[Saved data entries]
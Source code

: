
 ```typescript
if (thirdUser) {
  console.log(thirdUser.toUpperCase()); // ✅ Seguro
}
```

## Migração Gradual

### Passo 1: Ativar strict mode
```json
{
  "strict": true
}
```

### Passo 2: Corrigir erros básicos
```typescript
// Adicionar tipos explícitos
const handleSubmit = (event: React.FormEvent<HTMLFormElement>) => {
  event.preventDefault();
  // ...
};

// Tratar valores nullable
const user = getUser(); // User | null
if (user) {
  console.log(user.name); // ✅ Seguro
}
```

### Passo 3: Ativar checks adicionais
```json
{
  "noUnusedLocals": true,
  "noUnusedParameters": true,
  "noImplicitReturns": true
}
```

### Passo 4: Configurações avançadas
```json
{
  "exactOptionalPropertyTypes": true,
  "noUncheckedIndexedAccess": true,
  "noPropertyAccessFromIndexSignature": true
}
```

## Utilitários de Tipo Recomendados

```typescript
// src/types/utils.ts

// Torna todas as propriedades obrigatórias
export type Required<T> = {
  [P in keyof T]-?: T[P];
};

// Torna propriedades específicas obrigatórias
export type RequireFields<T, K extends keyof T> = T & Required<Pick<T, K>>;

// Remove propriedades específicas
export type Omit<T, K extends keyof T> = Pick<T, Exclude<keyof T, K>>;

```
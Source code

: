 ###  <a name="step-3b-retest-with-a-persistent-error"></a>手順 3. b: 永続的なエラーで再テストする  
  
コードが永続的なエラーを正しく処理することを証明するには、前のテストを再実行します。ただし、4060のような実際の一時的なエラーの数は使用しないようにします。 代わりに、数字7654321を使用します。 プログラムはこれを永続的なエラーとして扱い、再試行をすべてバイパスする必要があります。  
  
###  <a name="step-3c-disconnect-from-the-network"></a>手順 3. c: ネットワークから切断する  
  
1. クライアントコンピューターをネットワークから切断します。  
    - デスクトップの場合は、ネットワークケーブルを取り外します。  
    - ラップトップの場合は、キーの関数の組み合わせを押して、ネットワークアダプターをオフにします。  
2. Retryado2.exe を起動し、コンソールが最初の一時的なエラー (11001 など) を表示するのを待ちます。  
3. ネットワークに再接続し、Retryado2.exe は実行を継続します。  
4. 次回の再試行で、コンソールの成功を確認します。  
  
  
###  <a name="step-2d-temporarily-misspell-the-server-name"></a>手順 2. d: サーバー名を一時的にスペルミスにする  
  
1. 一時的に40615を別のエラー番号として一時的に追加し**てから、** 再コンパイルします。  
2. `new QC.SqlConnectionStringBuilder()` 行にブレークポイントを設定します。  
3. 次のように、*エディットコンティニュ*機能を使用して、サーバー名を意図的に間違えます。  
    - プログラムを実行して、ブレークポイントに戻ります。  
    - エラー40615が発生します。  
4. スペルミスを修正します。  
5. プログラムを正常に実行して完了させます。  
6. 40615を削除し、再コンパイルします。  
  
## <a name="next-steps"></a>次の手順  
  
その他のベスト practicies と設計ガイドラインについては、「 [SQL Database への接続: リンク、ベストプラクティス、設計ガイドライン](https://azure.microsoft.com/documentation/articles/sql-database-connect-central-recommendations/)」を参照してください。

#### WHAT THE TASK ASKS
Return each line among the entries that holds the word "Ativar".

#### RESPONSE
### Passo 1: Ativar strict mode
### Passo 3: Ativar checks adicionais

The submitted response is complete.